- [Try it] When you spot the word "hack" in a line of the data below, copy that line.

- [Dataset extract]
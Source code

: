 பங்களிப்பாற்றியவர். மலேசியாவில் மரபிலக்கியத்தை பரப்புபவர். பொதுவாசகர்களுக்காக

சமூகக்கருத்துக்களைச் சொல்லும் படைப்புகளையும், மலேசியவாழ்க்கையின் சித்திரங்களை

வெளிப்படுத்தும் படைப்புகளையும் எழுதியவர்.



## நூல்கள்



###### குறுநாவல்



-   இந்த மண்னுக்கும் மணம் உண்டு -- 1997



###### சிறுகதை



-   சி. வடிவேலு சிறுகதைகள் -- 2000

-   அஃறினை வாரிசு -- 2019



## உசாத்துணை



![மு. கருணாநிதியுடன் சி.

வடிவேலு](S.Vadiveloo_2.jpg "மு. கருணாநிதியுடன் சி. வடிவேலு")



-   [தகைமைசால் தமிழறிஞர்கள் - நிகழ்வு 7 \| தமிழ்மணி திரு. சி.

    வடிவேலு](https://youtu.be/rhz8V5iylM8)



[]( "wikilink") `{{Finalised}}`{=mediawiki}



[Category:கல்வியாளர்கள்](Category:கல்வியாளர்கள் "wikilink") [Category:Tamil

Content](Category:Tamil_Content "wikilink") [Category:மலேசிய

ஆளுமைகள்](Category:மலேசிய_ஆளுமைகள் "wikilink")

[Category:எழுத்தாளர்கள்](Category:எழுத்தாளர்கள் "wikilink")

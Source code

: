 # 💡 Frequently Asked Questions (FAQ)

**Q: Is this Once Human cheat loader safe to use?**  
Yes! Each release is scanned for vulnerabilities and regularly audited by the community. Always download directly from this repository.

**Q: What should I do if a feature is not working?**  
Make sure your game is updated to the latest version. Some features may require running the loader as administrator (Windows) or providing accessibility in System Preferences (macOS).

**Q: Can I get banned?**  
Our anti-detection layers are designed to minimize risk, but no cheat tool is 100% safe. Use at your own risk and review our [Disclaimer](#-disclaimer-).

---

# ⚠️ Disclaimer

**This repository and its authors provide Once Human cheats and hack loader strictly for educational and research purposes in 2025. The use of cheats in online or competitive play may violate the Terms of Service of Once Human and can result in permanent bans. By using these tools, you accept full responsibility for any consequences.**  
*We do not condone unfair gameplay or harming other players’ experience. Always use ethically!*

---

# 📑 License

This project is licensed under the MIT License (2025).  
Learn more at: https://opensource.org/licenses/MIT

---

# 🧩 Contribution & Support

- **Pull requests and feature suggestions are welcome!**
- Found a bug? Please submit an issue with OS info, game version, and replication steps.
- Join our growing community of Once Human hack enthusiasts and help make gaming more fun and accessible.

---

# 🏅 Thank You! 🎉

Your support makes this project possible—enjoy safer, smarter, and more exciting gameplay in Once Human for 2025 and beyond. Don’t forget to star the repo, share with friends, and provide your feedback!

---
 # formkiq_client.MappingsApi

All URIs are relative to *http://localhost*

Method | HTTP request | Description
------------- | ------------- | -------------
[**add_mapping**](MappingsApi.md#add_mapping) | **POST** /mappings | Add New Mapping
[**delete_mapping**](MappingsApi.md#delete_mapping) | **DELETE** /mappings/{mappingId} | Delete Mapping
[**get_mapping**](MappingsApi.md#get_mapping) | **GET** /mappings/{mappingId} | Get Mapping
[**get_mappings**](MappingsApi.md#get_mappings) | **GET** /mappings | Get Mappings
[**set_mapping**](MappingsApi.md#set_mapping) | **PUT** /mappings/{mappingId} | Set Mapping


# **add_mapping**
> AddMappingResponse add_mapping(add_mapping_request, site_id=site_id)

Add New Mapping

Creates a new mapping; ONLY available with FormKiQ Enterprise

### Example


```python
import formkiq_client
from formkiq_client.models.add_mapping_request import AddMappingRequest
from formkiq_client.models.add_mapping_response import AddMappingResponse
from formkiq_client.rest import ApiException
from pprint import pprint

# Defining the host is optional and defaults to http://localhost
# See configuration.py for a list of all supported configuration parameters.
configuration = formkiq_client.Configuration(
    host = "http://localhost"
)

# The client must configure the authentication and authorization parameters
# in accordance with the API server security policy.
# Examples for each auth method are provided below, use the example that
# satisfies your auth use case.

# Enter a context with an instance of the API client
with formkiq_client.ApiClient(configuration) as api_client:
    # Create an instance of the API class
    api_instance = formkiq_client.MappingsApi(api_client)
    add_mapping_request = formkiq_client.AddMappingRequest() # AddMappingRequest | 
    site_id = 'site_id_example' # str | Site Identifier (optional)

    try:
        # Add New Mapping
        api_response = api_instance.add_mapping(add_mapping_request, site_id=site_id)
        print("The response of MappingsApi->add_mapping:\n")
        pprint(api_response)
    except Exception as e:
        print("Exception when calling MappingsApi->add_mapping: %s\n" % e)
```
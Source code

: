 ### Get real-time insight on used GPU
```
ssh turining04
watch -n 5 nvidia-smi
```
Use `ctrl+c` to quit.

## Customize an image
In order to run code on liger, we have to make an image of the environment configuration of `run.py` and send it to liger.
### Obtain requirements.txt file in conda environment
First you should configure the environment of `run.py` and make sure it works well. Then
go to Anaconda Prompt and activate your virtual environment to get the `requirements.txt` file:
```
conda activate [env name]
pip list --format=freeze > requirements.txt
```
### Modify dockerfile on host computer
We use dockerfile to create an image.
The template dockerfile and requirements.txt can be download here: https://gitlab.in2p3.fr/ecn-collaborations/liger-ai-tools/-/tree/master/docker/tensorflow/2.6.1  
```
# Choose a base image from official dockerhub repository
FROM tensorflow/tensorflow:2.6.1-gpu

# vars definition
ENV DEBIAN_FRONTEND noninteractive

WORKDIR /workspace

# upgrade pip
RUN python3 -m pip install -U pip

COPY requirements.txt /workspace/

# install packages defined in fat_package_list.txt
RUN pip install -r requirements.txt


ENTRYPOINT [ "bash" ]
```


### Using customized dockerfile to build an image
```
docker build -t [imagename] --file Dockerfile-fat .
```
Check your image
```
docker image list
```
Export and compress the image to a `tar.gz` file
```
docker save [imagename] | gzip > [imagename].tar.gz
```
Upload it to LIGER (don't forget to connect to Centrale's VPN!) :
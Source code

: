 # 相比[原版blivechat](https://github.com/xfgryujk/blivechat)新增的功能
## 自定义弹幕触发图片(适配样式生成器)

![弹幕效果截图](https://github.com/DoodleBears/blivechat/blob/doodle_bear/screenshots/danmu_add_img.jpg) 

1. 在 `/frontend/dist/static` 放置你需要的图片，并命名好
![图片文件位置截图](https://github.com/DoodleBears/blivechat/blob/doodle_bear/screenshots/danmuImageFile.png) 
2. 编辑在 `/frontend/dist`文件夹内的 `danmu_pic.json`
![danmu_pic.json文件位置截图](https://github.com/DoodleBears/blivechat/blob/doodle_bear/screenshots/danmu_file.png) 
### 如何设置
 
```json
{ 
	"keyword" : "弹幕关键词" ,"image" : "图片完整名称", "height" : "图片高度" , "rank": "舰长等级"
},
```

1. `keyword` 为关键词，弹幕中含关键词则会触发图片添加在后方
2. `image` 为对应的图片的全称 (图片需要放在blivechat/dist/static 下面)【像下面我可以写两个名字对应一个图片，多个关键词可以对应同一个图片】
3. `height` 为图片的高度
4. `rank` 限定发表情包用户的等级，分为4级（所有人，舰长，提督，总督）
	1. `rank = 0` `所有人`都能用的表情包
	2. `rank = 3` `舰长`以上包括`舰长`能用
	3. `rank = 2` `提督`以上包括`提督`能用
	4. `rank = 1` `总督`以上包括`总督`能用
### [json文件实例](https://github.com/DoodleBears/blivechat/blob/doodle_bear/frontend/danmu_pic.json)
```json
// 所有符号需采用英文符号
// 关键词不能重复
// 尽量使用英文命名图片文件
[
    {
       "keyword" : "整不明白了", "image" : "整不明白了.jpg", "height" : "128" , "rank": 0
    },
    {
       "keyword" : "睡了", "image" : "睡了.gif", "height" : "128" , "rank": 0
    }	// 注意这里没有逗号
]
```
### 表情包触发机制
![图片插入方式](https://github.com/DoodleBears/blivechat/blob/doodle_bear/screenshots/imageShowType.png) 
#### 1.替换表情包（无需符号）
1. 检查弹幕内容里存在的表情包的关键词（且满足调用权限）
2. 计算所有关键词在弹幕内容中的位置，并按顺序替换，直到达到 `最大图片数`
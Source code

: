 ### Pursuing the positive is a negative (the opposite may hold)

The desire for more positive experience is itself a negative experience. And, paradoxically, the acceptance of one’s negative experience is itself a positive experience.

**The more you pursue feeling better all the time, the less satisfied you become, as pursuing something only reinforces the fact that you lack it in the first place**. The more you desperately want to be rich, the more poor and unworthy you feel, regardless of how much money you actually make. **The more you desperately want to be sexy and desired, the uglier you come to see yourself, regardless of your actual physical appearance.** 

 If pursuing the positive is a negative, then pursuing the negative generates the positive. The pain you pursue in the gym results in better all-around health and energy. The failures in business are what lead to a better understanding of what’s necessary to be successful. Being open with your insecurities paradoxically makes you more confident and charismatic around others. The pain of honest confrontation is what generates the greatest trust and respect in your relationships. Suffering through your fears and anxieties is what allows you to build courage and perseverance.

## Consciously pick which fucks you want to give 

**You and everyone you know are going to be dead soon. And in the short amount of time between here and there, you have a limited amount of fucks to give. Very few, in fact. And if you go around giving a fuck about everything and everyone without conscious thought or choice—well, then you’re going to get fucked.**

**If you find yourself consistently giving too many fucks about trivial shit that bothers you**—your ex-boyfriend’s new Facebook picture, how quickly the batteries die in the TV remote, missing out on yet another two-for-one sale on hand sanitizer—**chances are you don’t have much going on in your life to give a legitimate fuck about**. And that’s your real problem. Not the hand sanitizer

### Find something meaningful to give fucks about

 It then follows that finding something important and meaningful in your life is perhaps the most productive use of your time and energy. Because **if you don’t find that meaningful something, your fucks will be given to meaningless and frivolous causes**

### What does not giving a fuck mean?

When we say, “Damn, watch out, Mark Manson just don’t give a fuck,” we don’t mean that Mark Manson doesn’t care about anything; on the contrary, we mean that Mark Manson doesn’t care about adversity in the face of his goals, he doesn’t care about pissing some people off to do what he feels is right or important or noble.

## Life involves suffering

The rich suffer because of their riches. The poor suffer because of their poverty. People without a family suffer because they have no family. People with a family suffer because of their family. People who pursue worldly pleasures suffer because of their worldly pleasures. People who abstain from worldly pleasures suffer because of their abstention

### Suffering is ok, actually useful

- [Answer to the problem]
**This repository and its authors provide Once Human cheats and hack loader strictly for educational and research purposes in 2025. The use of cheats in online or competitive play may violate the Terms of Service of Once Human and can result in permanent bans. By using these tools, you accept full responsibility for any consequences.**  
- Join our growing community of Once Human hack enthusiasts and help make gaming more fun and accessible.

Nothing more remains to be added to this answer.